• WORK TO BE COMPLETED:
Looking through the material below, say how many lines contain the string "take" and add nothing more.

---------------

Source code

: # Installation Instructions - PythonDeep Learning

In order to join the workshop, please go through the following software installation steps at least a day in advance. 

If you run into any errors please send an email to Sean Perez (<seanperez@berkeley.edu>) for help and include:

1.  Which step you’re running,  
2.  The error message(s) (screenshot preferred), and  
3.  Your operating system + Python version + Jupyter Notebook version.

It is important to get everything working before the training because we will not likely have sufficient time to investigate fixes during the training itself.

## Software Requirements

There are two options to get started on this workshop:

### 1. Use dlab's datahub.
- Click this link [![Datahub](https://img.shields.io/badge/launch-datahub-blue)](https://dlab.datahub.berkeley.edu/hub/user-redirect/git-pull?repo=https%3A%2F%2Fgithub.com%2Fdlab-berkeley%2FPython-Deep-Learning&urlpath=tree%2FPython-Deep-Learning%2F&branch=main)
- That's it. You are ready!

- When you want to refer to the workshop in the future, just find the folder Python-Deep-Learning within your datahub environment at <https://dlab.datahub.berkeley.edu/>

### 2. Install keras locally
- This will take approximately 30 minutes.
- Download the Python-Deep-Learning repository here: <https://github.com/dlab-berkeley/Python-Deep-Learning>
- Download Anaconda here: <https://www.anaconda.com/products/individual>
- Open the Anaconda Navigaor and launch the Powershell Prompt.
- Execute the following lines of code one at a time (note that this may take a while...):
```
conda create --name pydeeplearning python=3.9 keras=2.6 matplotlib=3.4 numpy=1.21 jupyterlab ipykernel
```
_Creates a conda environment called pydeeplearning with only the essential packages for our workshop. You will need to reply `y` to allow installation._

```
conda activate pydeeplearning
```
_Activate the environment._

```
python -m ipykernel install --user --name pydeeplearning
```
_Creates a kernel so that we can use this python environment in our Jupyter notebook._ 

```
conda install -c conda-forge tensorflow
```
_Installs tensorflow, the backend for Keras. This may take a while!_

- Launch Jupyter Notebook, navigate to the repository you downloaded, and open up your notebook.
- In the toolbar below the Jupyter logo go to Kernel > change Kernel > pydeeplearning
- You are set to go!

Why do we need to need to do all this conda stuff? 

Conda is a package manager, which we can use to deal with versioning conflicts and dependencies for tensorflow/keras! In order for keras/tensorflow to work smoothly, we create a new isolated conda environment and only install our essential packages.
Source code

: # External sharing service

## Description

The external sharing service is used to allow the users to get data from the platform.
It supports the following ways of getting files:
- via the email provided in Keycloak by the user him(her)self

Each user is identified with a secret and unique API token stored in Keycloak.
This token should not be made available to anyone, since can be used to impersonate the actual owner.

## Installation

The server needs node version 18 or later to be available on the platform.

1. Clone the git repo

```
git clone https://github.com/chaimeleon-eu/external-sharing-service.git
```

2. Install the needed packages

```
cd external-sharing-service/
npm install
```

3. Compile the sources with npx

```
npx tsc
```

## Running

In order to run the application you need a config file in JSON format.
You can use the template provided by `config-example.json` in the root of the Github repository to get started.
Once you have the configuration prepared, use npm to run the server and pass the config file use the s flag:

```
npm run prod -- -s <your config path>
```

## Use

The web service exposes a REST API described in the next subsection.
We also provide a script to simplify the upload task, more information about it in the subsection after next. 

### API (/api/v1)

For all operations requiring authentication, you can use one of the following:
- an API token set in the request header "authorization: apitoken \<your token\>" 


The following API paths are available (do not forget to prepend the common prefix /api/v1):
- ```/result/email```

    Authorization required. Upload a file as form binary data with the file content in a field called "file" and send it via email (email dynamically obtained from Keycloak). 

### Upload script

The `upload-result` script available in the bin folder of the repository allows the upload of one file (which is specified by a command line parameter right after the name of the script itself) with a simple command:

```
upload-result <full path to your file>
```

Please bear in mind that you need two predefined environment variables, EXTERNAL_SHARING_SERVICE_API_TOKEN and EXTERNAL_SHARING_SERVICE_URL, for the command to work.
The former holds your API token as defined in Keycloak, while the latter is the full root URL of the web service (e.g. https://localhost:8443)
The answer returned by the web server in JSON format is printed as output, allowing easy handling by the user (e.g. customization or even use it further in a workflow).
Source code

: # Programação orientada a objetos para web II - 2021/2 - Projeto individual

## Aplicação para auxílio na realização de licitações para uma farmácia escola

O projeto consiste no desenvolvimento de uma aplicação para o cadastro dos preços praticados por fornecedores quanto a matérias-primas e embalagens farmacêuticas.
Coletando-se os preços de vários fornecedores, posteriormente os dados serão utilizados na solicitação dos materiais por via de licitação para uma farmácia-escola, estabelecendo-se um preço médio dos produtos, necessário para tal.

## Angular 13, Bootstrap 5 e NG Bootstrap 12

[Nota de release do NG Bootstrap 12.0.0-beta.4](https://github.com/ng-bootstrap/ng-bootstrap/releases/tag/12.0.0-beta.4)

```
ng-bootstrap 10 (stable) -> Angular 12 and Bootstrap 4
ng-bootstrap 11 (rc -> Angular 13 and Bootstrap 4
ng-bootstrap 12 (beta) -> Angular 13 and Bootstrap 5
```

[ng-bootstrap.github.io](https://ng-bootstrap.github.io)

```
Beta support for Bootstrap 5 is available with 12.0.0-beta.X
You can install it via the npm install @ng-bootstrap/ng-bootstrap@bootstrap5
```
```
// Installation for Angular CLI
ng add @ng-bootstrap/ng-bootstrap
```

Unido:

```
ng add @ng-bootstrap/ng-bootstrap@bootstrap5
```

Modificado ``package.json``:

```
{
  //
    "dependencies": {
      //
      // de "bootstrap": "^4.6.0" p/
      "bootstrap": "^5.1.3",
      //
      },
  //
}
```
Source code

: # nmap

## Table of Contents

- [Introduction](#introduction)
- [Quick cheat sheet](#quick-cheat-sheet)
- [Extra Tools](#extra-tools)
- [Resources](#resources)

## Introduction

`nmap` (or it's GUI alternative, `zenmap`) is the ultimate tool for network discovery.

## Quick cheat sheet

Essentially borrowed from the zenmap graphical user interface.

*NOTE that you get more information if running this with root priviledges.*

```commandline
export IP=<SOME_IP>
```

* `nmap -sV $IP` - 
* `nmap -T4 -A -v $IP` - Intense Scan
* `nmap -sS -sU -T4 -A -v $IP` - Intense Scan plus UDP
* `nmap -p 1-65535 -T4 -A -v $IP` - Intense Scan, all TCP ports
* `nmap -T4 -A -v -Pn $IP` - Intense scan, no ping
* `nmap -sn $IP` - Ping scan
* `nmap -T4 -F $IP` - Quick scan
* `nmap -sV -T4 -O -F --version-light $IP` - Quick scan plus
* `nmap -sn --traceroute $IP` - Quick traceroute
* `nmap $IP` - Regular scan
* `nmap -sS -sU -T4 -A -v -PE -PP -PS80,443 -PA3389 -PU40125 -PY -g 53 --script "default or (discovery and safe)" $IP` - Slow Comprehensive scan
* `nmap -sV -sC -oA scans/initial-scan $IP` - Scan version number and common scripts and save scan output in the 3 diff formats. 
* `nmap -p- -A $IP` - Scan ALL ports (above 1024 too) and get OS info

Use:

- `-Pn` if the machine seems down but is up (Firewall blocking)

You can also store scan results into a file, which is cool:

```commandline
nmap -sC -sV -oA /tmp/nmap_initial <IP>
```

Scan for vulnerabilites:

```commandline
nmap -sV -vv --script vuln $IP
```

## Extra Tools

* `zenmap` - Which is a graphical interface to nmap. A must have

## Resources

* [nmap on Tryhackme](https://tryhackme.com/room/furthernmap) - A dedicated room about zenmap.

---------------

• SOLVED EXERCISE:
3